## WHAT NEEDS TO BE DONE
For this exercise, retype all the data exactly and exclude every image.
====== DATA EXTRACT ======
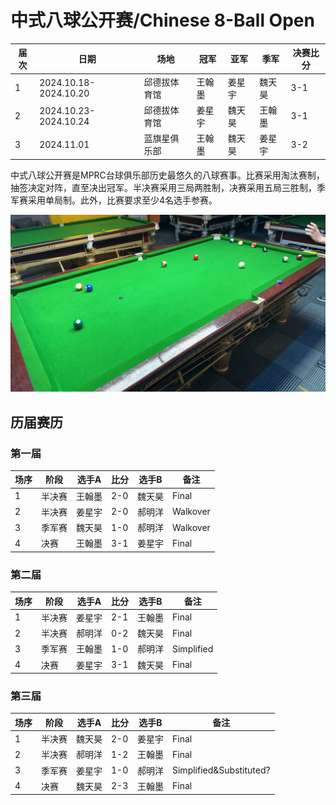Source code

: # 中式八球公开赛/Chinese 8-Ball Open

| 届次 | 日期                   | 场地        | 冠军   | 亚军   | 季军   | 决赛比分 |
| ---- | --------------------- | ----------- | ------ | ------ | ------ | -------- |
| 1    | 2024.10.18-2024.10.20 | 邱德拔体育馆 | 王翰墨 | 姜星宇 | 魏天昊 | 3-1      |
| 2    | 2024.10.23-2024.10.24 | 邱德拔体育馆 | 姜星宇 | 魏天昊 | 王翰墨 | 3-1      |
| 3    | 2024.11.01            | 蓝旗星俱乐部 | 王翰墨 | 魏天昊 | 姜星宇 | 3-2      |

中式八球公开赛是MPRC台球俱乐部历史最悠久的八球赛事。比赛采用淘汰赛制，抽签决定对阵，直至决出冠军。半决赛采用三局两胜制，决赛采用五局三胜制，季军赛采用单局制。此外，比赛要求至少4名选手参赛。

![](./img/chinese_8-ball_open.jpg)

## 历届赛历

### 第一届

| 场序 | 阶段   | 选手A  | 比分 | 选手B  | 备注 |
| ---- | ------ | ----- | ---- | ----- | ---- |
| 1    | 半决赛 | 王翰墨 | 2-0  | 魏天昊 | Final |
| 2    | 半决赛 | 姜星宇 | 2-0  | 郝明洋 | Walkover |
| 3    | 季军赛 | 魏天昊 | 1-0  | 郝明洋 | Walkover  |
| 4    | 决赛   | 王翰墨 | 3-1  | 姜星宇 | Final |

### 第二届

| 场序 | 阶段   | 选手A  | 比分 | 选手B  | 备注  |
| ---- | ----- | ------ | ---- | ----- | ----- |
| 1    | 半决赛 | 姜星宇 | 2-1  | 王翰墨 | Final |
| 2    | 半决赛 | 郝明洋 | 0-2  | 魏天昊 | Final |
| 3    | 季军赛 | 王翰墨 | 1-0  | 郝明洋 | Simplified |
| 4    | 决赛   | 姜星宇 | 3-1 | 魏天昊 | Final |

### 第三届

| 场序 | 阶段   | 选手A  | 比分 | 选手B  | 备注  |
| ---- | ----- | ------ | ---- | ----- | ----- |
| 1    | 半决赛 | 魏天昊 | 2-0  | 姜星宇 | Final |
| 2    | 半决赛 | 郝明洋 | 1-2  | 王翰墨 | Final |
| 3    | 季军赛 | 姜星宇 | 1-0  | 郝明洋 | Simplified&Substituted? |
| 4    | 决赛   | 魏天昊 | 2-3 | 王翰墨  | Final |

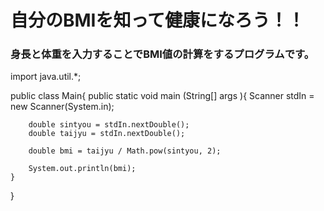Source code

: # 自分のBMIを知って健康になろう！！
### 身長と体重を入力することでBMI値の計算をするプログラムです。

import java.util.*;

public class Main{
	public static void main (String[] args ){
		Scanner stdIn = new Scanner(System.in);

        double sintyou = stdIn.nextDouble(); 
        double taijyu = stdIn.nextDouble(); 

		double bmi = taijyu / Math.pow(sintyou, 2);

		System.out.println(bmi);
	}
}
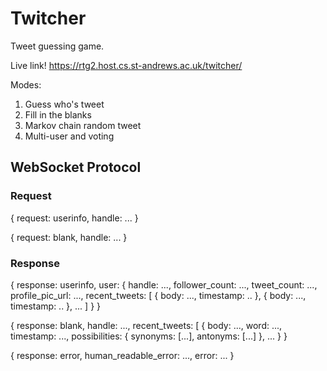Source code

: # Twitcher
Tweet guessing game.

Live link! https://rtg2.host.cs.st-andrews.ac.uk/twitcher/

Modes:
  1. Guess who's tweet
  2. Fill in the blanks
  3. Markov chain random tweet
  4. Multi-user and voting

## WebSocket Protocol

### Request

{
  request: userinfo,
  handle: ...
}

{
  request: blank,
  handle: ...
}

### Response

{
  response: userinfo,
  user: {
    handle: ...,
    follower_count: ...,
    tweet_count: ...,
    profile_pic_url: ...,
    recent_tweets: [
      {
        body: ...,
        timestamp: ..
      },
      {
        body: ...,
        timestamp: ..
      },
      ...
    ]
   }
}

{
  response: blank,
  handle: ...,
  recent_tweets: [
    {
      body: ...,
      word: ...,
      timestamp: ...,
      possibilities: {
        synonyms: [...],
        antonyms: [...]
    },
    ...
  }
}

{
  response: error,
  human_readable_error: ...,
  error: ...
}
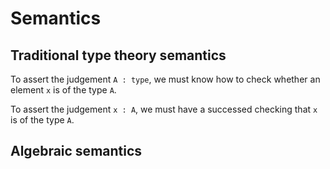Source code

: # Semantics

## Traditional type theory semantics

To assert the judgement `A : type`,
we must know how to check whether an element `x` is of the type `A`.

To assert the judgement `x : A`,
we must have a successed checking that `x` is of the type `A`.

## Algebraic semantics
======
## OUTPUT
Source code

: # 中式八球公开赛/Chinese 8-Ball Open

| 届次 | 日期                   | 场地        | 冠军   | 亚军   | 季军   | 决赛比分 |
| ---- | --------------------- | ----------- | ------ | ------ | ------ | -------- |
| 1    | 2024.10.18-2024.10.20 | 邱德拔体育馆 | 王翰墨 | 姜星宇 | 魏天昊 | 3-1      |
| 2    | 2024.10.23-2024.10.24 | 邱德拔体育馆 | 姜星宇 | 魏天昊 | 王翰墨 | 3-1      |
| 3    | 2024.11.01            | 蓝旗星俱乐部 | 王翰墨 | 魏天昊 | 姜星宇 | 3-2      |

中式八球公开赛是MPRC台球俱乐部历史最悠久的八球赛事。比赛采用淘汰赛制，抽签决定对阵，直至决出冠军。半决赛采用三局两胜制，决赛采用五局三胜制，季军赛采用单局制。此外，比赛要求至少4名选手参赛。

![](./img/chinese_8-ball_open.jpg)

## 历届赛历

### 第一届

| 场序 | 阶段   | 选手A  | 比分 | 选手B  | 备注 |
| ---- | ------ | ----- | ---- | ----- | ---- |
| 1    | 半决赛 | 王翰墨 | 2-0  | 魏天昊 | Final |
| 2    | 半决赛 | 姜星宇 | 2-0  | 郝明洋 | Walkover |
| 3    | 季军赛 | 魏天昊 | 1-0  | 郝明洋 | Walkover  |
| 4    | 决赛   | 王翰墨 | 3-1  | 姜星宇 | Final |

### 第二届

| 场序 | 阶段   | 选手A  | 比分 | 选手B  | 备注  |
| ---- | ----- | ------ | ---- | ----- | ----- |
| 1    | 半决赛 | 姜星宇 | 2-1  | 王翰墨 | Final |
| 2    | 半决赛 | 郝明洋 | 0-2  | 魏天昊 | Final |
| 3    | 季军赛 | 王翰墨 | 1-0  | 郝明洋 | Simplified |
| 4    | 决赛   | 姜星宇 | 3-1 | 魏天昊 | Final |

### 第三届

| 场序 | 阶段   | 选手A  | 比分 | 选手B  | 备注  |
| ---- | ----- | ------ | ---- | ----- | ----- |
| 1    | 半决赛 | 魏天昊 | 2-0  | 姜星宇 | Final |
| 2    | 半决赛 | 郝明洋 | 1-2  | 王翰墨 | Final |
| 3    | 季军赛 | 姜星宇 | 1-0  | 郝明洋 | Simplified&Substituted? |
| 4    | 决赛   | 魏天昊 | 2-3 | 王翰墨  | Final |

Source code

: # 自分のBMIを知って健康になろう！！
### 身長と体重を入力することでBMI値の計算をするプログラムです。

import java.util.*;

public class Main{
	public static void main (String[] args ){
		Scanner stdIn = new Scanner(System.in);

        double sintyou = stdIn.nextDouble(); 
        double taijyu = stdIn.nextDouble(); 

		double bmi = taijyu / Math.pow(sintyou, 2);

		System.out.println(bmi);
	}
}
Source code

: # Twitcher
Tweet guessing game.

Live link! https://rtg2.host.cs.st-andrews.ac.uk/twitcher/

Modes:
  1. Guess who's tweet
  2. Fill in the blanks
  3. Markov chain random tweet
  4. Multi-user and voting

## WebSocket Protocol

### Request

{
  request: userinfo,
  handle: ...
}

{
  request: blank,
  handle: ...
}

### Response

{
  response: userinfo,
  user: {
    handle: ...,
    follower_count: ...,
    tweet_count: ...,
    profile_pic_url: ...,
    recent_tweets: [
      {
        body: ...,
        timestamp: ..
      },
      {
        body: ...,
        timestamp: ..
      },
      ...
    ]
   }
}

{
  response: blank,
  handle: ...,
  recent_tweets: [
    {
      body: ...,
      word: ...,
      timestamp: ...,
      possibilities: {
        synonyms: [...],
        antonyms: [...]
    },
    ...
  }
}

{
  response: error,
  human_readable_error: ...,
  error: ...
}
Source code

: # Semantics

## Traditional type theory semantics

To assert the judgement `A : type`,
we must know how to check whether an element `x` is of the type `A`.

To assert the judgement `x : A`,
we must have a successed checking that `x` is of the type `A`.

## Algebraic semantics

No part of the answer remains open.